#### Instructions to follow
Return the lines beginning at the one that contains "could instead use:</span></span>" and continuing to the end of the entries, including both ends, exactly as written and nothing else.

Stored data
============

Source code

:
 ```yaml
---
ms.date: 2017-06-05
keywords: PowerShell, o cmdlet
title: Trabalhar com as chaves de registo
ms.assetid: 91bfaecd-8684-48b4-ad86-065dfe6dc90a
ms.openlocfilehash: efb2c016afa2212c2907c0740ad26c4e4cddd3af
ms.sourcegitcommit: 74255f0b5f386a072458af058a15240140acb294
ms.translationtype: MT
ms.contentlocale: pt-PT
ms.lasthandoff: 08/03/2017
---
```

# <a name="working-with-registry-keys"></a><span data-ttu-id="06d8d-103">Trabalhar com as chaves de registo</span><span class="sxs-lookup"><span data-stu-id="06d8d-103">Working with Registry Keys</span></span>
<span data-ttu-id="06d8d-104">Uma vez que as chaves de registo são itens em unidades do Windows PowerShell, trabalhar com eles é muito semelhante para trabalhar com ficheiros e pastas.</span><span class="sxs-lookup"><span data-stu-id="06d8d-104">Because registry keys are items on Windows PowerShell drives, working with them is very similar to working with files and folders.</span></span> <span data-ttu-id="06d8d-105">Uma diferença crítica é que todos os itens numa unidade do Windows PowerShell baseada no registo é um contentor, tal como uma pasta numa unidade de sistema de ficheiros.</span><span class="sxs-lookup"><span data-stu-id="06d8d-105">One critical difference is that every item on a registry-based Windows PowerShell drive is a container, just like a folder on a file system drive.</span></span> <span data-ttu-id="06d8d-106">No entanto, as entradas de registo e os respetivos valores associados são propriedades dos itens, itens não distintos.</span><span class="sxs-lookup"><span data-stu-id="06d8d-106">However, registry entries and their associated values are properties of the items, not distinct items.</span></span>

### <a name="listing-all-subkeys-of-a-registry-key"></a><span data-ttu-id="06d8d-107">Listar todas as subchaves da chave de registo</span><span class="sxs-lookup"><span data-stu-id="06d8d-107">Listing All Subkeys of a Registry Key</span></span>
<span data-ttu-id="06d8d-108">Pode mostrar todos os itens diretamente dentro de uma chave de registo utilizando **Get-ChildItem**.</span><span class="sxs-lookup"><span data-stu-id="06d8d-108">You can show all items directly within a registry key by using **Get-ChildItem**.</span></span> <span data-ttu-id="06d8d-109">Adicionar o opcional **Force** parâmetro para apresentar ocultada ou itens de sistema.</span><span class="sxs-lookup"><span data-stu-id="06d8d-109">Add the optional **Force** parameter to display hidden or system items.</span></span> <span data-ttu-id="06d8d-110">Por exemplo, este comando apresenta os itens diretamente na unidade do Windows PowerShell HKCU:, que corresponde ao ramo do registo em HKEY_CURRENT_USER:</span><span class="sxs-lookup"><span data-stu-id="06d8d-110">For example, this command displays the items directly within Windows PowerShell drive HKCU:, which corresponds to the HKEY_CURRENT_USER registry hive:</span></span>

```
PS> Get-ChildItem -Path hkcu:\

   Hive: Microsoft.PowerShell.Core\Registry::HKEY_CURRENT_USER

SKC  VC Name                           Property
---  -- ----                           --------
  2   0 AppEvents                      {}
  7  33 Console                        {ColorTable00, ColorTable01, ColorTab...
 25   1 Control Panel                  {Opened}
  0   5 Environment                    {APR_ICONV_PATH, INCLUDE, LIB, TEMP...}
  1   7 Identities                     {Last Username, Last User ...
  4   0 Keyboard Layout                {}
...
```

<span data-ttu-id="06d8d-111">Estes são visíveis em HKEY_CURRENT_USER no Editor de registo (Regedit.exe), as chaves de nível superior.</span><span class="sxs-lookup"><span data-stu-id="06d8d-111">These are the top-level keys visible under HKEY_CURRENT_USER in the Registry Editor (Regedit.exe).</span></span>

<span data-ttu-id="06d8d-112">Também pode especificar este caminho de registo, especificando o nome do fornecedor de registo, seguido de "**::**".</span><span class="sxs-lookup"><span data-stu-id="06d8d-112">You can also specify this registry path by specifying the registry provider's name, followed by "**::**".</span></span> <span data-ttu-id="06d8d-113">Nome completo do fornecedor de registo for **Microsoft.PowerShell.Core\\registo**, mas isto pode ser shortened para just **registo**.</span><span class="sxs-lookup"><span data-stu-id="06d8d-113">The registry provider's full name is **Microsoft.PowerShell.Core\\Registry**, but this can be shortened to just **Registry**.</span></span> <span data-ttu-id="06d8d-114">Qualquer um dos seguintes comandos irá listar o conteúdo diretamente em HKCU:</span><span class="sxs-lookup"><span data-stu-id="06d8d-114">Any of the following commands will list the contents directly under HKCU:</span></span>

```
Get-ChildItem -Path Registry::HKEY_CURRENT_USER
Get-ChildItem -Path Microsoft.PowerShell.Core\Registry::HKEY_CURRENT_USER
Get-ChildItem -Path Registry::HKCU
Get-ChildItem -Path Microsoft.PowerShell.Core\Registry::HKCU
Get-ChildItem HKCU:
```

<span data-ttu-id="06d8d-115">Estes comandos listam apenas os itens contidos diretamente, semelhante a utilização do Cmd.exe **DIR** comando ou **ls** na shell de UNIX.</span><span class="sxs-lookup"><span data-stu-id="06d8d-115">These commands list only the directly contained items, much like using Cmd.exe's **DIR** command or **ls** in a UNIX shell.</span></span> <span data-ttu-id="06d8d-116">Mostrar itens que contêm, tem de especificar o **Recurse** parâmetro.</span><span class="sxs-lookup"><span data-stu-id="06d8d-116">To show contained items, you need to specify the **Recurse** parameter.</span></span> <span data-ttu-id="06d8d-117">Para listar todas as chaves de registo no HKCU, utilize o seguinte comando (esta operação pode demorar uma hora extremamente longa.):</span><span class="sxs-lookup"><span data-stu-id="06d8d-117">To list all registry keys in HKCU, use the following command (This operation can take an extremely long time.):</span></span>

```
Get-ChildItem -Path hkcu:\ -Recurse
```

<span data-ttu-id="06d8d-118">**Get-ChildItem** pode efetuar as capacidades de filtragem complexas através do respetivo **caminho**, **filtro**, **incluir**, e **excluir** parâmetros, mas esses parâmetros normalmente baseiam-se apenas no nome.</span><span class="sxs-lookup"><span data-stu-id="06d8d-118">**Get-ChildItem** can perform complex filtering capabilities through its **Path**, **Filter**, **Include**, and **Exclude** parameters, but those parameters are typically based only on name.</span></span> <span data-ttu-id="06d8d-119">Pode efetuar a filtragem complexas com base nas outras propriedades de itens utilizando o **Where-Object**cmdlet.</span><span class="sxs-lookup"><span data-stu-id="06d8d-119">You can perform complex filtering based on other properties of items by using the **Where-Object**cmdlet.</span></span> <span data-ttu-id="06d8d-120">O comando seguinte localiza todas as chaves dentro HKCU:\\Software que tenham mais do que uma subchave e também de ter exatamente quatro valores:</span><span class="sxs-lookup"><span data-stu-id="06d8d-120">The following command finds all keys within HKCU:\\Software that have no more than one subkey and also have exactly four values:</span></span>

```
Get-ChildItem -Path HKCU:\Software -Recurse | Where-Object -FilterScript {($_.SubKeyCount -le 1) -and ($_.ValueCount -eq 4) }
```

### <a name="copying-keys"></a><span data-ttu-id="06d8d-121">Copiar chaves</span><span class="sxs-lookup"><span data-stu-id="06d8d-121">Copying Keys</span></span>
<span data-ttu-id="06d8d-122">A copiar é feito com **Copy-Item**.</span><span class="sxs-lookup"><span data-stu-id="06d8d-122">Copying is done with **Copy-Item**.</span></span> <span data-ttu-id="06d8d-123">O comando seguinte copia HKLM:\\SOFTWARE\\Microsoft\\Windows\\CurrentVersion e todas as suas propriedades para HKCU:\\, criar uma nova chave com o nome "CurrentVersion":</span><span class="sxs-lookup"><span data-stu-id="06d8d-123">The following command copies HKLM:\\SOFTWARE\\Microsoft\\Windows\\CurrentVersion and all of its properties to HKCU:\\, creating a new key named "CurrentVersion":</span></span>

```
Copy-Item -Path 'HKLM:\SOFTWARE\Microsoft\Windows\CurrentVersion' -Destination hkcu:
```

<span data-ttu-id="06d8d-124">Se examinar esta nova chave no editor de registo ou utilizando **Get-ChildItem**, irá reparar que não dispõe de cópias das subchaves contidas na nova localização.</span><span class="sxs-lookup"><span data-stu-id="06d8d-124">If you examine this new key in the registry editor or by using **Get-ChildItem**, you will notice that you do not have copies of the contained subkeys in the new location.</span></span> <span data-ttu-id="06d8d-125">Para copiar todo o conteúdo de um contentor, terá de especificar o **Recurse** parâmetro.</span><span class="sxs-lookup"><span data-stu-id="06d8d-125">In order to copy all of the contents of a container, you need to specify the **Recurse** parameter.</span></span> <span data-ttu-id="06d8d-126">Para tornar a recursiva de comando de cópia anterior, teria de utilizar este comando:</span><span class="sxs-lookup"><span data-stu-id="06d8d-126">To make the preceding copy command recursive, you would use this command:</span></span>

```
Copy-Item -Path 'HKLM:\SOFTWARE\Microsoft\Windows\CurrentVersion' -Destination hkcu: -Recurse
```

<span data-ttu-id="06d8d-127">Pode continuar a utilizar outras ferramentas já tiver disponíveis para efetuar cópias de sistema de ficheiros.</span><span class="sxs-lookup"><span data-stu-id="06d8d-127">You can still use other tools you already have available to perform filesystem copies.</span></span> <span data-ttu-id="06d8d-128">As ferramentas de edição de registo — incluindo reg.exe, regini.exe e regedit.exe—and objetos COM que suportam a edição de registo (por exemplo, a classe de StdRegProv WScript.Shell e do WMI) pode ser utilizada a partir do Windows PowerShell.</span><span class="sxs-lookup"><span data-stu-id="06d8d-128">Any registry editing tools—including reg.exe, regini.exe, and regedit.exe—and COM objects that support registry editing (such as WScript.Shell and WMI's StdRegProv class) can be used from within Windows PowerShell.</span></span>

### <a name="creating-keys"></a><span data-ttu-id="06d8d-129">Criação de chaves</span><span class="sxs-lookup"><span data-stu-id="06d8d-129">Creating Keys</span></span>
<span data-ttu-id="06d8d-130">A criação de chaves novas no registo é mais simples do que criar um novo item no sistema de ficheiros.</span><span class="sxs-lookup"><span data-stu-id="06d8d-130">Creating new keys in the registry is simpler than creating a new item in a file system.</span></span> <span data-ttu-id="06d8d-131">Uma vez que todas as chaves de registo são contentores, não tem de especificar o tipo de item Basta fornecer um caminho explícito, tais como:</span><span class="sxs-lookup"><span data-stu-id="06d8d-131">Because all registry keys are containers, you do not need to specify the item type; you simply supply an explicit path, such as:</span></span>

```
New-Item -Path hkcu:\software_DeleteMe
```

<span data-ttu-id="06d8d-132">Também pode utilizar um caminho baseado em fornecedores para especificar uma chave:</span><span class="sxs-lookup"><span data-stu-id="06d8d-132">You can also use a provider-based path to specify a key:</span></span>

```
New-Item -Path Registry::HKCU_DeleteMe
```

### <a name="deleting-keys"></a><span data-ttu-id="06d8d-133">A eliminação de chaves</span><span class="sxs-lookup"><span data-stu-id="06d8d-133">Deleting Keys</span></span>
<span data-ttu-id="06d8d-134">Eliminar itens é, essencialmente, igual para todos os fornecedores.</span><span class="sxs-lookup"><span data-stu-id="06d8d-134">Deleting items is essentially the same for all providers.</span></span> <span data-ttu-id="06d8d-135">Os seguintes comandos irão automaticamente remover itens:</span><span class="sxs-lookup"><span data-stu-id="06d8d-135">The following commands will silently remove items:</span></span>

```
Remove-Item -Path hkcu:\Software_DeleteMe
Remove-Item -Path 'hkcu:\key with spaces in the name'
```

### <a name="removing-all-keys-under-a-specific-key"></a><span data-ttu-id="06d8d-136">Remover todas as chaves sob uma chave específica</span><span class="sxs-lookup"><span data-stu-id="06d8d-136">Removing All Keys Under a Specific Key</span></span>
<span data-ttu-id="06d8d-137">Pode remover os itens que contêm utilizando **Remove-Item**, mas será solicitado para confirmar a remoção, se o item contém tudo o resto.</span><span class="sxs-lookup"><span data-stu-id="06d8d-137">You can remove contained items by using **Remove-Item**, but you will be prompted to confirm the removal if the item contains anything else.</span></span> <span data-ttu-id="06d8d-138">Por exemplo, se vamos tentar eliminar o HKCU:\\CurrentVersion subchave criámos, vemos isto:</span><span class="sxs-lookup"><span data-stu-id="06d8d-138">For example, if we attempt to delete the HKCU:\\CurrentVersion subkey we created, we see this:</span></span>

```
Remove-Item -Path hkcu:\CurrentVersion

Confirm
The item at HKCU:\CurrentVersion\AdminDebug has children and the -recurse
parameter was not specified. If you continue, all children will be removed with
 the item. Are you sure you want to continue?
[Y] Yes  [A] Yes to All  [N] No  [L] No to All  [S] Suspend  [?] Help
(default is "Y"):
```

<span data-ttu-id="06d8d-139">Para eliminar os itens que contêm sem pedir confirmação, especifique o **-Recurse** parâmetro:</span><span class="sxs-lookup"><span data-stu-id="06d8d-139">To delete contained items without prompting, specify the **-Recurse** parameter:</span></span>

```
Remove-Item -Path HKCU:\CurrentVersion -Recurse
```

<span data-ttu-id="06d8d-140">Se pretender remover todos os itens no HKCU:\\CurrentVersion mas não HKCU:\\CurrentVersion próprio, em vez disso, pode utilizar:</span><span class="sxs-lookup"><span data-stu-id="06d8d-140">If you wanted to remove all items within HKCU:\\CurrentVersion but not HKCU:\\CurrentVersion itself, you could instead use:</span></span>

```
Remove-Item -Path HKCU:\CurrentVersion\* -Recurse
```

============

#### Response to this task
<span data-ttu-id="06d8d-140">Se pretender remover todos os itens no HKCU:\\CurrentVersion mas não HKCU:\\CurrentVersion próprio, em vez disso, pode utilizar:</span><span class="sxs-lookup"><span data-stu-id="06d8d-140">If you wanted to remove all items within HKCU:\\CurrentVersion but not HKCU:\\CurrentVersion itself, you could instead use:</span></span>

```
Remove-Item -Path HKCU:\CurrentVersion\* -Recurse
```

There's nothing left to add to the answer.